Kamis, 23 April 2015

Islam Radikal dan Tudingan Terorisme

Islam Radikal dan Tudingan Terorisme

Dalam konteks inilah, provokasi menyudutkan Islam bukanlah cara yang tepat untuk memperteguh semangat moderasi di kalangan muslim. Radikalisasi Islam mesti dicairkan secara lebih genuine dan otentik dengan melakukan gerakan dakwah yang menyuguhkan semangat moderasi, toleran, dan damai. Hal ini dilakukan melalui gerakan kultural yang bisa menyadarkan kepada umat bahwa Islam sebagai agama tidak mengajarkan tindakan terorisme.


Dari Media Indonesia, 27 September 2002

BELAKANGAN ini tudingan Indonesia sebagai sarang terorisme terus diperbincangkan. Bocoran laporan dinas intelijen Amerika Serikat, CIA, yang disebarluaskan majalah terkemuka Time, telah menghentakkan perhatian kita kepada gerakan Islam di Tanah Air. Apa sebab? Karena dokumen yang didasarkan atas pengakuan Umar Al Farouk, seseorang yang diduga sebagai agen tertinggi jaringan Al-Qaeda di Asia Tenggara, menyebutkan keterkaitan organisasi Islam di Indonesia ke dalam jaringan terorisme. Tak pelak lagi, perhatian kita tertuju kepada Front Pembela Islam (FPI), Laskar Jihad, dan Majelis Mujahidin, yang selama ini dicurigai memiliki keterkaitan dengan jaringan Al-Qaeda.

Apakah mungkin Islam di Indonesia sudah berubah corak dari Islam yang berwajah damai menjadi Islam berwajah teroris? Bukankah mayoritas masyarakat muslim di Indonesia justru menunjukkan watak yang moderat dan damai? Karena itulah, hal yang positif ketika Duta Besar Amerika Serikat (AS) untuk Indonesia, Ralp L Boyce, saat berdialog dengan sejumlah ormas Islam di Kantor PP Muhammadiyah baru-baru ini, mengklarifikasi bahwa pihaknya maupun pemerintah AS tidak menilai kelompok/organisasi Islam terlibat dalam jaringan teoris internasional (Media Indonesia, 26/9/2002). Boyce hanya mengatakan adanya indikasi jaringan terorisme internasional, Al-Qaeda, berkeliaran di Indonesia.

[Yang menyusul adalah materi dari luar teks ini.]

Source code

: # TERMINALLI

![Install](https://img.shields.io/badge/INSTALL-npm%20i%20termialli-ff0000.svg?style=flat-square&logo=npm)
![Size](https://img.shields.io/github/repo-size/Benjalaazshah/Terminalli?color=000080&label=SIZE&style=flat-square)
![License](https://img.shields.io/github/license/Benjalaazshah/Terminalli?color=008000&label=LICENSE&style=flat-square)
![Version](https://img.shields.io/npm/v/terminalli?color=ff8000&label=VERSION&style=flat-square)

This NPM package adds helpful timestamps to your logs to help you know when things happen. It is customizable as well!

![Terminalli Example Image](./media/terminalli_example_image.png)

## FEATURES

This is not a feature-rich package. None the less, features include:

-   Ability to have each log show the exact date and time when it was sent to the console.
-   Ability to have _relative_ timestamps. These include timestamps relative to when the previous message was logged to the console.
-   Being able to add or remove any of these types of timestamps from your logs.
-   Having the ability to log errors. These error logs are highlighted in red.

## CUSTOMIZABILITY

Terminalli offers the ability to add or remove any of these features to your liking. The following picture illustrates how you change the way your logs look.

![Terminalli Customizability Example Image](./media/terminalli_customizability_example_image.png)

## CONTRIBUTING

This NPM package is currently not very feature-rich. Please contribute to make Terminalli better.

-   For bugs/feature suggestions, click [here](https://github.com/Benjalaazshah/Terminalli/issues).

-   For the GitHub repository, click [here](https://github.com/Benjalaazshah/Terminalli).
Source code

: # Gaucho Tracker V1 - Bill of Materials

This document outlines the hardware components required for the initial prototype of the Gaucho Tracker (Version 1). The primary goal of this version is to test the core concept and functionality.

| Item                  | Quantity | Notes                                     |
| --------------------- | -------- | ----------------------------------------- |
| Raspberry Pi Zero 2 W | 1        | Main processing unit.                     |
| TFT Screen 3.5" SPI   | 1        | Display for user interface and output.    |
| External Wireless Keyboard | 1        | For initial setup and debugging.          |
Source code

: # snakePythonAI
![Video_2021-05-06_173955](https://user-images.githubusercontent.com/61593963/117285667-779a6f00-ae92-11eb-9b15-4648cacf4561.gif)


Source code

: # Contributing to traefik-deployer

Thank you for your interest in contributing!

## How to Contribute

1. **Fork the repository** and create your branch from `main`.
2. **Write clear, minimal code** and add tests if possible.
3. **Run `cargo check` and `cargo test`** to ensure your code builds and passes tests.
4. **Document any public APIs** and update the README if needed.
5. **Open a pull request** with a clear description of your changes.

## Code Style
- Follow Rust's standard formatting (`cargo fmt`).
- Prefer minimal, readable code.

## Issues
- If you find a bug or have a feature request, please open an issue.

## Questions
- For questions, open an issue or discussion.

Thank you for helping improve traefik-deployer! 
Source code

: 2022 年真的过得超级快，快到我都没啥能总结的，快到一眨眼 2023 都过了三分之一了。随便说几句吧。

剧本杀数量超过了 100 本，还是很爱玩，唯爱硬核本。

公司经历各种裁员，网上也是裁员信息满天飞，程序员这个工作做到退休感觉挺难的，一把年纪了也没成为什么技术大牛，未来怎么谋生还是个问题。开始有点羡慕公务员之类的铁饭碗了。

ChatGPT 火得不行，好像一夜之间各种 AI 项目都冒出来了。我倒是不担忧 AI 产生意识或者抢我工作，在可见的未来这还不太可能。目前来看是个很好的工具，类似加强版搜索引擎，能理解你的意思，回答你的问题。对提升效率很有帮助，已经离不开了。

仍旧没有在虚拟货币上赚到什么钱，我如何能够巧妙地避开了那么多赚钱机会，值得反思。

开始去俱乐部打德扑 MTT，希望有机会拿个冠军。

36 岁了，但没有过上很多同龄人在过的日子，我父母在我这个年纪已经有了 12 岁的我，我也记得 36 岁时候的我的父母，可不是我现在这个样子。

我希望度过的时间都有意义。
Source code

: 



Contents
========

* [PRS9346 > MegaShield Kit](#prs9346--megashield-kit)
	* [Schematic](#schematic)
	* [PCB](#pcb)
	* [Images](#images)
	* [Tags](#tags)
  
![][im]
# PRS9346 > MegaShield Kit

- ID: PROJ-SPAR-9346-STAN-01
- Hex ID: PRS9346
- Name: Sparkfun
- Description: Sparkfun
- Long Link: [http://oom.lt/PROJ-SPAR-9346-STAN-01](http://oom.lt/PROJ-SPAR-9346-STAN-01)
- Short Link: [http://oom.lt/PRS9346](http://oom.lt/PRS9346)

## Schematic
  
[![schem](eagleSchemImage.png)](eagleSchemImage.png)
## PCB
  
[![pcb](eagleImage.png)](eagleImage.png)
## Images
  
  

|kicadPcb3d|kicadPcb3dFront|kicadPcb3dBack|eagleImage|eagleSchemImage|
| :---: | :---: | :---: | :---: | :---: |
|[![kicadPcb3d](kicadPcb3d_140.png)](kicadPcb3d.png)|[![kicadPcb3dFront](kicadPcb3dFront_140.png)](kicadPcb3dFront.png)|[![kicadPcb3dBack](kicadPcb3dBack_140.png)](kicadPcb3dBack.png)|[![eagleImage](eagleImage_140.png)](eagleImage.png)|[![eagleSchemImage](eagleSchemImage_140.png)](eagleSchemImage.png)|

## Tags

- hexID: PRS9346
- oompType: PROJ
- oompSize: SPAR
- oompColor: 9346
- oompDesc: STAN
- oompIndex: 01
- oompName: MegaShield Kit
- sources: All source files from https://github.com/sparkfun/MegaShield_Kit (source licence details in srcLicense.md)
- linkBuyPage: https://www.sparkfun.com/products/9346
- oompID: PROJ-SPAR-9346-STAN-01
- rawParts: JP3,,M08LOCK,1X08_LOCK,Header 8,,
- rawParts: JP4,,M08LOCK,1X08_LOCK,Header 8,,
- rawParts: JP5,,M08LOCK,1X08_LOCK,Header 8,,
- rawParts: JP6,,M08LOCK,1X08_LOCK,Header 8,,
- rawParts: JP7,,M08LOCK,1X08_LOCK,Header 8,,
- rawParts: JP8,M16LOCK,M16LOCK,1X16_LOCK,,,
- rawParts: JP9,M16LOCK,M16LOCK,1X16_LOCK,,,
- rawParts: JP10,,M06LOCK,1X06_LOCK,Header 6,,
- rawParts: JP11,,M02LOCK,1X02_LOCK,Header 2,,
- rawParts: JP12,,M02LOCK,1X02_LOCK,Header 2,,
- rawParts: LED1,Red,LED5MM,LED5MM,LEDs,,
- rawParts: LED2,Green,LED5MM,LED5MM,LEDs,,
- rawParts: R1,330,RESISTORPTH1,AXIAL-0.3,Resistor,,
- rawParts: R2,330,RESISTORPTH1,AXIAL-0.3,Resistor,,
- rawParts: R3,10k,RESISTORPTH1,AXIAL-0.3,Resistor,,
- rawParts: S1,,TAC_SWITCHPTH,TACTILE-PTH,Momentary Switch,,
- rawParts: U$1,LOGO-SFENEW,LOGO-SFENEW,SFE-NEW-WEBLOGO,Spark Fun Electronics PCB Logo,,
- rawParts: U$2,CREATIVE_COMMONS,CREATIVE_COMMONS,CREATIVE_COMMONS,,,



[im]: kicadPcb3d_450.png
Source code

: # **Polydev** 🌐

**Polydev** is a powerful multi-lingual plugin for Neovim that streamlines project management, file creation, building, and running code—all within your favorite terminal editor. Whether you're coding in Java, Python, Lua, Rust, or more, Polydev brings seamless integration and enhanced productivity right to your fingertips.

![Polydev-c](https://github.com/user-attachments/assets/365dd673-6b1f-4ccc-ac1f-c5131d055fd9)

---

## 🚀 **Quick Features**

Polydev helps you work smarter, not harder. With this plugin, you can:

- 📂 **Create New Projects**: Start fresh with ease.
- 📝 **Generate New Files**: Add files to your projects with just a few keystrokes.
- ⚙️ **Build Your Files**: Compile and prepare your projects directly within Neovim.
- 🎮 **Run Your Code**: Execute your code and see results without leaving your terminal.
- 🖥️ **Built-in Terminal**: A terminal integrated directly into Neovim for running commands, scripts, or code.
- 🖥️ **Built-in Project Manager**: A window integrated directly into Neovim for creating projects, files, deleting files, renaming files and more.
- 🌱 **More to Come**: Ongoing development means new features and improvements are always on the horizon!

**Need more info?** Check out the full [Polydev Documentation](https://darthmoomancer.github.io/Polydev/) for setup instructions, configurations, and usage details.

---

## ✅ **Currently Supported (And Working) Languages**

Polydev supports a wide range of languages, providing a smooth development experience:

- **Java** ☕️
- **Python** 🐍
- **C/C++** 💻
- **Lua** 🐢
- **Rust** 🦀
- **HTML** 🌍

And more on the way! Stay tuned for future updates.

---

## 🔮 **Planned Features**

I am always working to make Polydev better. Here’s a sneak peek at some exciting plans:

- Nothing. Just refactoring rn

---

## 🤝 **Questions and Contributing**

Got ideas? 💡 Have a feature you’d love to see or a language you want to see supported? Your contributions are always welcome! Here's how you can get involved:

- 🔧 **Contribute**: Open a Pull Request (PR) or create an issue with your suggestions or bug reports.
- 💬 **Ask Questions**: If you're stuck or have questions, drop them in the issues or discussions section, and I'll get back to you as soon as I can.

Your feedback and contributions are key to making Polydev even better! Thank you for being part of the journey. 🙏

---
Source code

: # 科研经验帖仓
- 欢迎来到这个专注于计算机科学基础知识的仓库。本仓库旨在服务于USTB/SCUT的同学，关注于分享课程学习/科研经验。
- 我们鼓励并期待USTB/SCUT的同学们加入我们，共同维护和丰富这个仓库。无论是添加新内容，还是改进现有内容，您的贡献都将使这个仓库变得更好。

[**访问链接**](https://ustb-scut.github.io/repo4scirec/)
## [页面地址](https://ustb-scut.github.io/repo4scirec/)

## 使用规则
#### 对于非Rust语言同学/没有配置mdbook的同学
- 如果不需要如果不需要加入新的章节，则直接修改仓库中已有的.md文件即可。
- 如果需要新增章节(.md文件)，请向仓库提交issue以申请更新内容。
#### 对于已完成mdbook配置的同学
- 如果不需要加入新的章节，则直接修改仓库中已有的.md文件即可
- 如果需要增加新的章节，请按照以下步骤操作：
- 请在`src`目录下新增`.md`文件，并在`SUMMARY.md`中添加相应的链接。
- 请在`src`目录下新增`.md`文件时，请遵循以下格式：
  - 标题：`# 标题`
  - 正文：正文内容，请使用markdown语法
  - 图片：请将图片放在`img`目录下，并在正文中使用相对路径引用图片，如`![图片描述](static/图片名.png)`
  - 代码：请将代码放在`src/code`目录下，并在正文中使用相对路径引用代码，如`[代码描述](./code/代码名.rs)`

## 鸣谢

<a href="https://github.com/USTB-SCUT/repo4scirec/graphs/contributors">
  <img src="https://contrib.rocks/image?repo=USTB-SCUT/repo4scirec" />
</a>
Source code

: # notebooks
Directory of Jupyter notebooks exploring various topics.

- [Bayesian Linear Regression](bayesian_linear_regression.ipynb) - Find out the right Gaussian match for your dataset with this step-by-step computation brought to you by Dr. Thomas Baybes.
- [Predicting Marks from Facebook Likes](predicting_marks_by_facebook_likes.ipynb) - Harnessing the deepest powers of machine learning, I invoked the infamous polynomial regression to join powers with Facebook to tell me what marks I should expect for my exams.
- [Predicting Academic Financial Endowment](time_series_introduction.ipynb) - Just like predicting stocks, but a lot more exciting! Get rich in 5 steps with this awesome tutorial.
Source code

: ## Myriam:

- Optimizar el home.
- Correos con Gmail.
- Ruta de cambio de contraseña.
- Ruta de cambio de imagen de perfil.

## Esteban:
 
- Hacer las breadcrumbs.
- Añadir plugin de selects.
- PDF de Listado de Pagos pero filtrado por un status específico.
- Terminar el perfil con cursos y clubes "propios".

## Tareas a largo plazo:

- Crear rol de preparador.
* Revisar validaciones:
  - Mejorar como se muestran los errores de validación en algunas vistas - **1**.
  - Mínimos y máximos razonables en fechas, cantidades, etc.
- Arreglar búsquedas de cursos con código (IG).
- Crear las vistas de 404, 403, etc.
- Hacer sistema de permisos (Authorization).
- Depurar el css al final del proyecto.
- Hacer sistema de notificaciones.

Penegasan Dubes AS ini menunjukkan iktikad baik pemerintahnya untuk berdialog dengan ormas Islam, sekaligus menilai Islam di Indonesia secara objektif, bukan dilandasi oleh kecurigaan yang berlebihan. Terutama dengan maraknya gerakan Islam radikal, yang semakin menegaskan dirinya untuk melakukan perubahan secara mendasar ke dalam nilai-nilai Islam dan semakin kritis terhadap kebijakan politik AS yang berkenaan dengan dunia Islam.

Ancaman Islam

Tampaknya setelah tragedi kelabu 11 September tahun lalu, kekhawatiran pemerintah AS terhadap ancaman terorisme tetap berlanjut. Sehingga mereka terus melakukan upaya serius untuk membasmi terorisme di mana pun, termasuk dugaan keberadaannya di Indonesia. Tapi sayangnya, kebijakan politiknya sangat membabi buta, dan tidak didasarkan pada kenyataan objektif. Sehingga kecurigaan AS terhadap gerakan Islam radikal di Timur Tengah berlanjut ke kawasan Asia Tenggara. Pertumbuhan gerakan Islam yang sangat pesat di Indonesia ternyata telah memancing kecurigaan pemerintah AS untuk melihat Islam di dalamnya dan kemungkinan terkait dengan jaringan terorisme. Itu sebabnya, pemerintah AS terkesan menggeneralisasi Islam di Indonesia sebagai sarang teroris.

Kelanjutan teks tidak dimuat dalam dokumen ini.